● The data:
********************
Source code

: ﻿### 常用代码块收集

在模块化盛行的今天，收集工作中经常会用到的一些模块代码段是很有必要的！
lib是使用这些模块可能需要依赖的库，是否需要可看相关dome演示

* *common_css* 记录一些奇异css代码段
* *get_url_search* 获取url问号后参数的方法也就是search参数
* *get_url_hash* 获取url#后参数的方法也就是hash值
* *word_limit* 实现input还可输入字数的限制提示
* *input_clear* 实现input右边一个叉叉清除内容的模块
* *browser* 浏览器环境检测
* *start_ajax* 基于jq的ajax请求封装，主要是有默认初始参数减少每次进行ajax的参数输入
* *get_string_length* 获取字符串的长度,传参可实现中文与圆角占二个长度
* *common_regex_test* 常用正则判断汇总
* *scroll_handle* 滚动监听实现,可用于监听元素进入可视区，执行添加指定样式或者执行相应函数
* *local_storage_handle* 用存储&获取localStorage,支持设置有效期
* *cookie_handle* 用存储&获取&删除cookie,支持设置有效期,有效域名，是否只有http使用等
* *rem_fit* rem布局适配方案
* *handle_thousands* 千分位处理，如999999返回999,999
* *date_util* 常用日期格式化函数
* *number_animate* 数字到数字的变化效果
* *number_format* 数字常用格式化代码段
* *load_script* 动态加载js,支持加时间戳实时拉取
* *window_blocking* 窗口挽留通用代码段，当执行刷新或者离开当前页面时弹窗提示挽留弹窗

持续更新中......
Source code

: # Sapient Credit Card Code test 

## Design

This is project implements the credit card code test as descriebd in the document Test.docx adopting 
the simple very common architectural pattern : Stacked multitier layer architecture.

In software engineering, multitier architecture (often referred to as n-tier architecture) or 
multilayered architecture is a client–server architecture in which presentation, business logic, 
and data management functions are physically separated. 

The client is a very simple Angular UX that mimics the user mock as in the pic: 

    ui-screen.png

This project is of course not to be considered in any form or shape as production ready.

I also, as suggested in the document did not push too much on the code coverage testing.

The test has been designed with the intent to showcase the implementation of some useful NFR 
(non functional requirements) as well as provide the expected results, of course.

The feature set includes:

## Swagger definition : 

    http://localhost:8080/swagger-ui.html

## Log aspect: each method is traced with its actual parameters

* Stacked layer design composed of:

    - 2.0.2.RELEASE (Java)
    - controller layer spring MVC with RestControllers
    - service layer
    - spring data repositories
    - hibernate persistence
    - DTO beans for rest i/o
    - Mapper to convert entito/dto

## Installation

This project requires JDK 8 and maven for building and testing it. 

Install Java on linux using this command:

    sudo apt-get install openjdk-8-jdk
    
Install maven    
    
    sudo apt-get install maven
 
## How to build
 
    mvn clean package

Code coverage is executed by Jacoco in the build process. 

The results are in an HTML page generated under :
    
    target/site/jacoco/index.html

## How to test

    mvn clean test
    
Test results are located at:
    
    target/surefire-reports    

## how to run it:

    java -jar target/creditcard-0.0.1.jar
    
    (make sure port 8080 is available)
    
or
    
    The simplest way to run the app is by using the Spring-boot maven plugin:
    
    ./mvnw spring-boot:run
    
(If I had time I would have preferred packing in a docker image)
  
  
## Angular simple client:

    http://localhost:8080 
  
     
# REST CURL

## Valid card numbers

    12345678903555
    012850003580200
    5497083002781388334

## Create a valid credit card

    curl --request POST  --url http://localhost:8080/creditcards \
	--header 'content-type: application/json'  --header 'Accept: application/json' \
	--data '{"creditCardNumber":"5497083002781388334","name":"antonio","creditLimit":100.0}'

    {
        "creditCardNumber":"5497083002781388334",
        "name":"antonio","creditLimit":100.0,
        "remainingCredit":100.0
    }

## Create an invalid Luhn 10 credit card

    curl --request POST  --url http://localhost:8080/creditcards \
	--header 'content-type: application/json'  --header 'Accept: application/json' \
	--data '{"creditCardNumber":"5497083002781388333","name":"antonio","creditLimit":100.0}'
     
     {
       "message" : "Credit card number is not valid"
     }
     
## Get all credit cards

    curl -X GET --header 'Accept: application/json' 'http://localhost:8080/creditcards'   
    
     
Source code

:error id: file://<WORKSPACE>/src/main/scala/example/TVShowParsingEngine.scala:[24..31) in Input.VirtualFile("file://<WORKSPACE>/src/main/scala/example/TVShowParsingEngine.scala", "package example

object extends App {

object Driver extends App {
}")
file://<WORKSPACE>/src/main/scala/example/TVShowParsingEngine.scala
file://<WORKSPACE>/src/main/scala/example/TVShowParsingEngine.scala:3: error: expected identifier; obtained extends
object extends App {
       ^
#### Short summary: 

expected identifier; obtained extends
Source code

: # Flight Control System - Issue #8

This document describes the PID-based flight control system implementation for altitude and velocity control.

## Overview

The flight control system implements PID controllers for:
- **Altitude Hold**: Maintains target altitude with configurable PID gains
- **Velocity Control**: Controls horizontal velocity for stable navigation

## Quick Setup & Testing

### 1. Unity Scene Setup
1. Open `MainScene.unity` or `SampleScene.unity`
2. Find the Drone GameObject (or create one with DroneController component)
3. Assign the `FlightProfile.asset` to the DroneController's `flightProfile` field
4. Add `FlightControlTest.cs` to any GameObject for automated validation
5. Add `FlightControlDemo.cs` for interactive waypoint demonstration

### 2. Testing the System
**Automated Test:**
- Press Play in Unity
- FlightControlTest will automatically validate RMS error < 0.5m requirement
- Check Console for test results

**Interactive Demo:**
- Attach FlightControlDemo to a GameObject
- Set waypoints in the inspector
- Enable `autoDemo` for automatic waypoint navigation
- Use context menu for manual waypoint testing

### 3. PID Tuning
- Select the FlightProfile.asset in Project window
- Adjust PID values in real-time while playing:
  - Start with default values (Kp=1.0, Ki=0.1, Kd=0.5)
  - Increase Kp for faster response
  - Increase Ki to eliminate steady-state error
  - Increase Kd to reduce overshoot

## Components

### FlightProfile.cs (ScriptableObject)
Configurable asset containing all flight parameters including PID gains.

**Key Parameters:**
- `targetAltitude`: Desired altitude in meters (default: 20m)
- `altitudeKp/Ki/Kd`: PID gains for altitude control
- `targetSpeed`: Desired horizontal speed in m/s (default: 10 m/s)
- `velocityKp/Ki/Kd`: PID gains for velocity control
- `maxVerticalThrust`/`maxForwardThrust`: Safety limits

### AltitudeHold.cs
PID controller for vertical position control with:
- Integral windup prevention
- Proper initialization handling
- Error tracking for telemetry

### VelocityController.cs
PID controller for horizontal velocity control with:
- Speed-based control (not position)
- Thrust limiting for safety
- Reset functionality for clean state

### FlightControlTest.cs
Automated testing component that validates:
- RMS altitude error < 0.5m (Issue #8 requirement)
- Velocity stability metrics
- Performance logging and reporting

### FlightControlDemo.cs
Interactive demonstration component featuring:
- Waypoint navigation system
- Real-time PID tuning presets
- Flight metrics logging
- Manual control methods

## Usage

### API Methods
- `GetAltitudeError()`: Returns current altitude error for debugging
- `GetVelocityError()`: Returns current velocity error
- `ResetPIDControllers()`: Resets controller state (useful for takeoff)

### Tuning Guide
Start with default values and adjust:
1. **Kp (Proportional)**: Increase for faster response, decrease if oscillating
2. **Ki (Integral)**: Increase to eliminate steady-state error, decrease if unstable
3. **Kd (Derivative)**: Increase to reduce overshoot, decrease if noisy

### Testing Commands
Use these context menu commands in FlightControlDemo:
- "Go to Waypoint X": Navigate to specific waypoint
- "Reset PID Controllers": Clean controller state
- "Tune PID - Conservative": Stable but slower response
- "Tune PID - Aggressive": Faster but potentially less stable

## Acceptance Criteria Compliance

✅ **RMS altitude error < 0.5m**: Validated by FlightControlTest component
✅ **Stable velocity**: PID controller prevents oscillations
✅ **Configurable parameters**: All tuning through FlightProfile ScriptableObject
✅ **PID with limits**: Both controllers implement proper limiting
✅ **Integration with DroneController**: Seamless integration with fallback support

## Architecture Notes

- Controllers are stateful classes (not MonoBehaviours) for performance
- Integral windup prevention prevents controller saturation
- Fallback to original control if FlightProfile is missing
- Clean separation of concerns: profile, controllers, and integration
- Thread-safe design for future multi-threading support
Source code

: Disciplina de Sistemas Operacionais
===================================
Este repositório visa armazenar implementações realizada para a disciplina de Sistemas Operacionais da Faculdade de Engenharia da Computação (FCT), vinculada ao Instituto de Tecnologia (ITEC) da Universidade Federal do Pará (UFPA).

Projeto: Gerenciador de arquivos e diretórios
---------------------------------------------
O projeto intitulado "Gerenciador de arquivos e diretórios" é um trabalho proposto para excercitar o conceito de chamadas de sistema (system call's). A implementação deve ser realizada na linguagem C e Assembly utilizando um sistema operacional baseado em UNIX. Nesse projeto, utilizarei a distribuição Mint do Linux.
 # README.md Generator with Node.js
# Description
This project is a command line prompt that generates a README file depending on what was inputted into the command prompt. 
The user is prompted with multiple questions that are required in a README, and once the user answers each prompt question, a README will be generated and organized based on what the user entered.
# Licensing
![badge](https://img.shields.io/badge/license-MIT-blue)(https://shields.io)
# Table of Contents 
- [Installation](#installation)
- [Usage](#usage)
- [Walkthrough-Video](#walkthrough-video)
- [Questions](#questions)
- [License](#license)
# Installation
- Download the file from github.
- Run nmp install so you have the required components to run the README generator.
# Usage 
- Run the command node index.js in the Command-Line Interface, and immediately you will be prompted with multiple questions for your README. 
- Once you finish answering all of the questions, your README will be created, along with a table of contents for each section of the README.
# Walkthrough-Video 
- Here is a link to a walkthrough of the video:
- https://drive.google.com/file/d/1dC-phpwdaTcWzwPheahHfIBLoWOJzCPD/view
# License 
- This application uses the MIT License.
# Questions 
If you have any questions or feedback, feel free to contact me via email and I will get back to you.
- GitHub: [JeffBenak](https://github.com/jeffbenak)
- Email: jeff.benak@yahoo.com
********************
● What you need to do:
When you reach the line with "to specific waypoint" in the records above, start writing out lines exactly, and stop once the line with "implement proper limiting" has been written; include nothing else.

● Output of the exercise:
- "Go to Waypoint X": Navigate to specific waypoint
- "Reset PID Controllers": Clean controller state
- "Tune PID - Conservative": Stable but slower response
- "Tune PID - Aggressive": Faster but potentially less stable

## Acceptance Criteria Compliance

✅ **RMS altitude error < 0.5m**: Validated by FlightControlTest component
✅ **Stable velocity**: PID controller prevents oscillations
✅ **Configurable parameters**: All tuning through FlightProfile ScriptableObject
✅ **PID with limits**: Both controllers implement proper limiting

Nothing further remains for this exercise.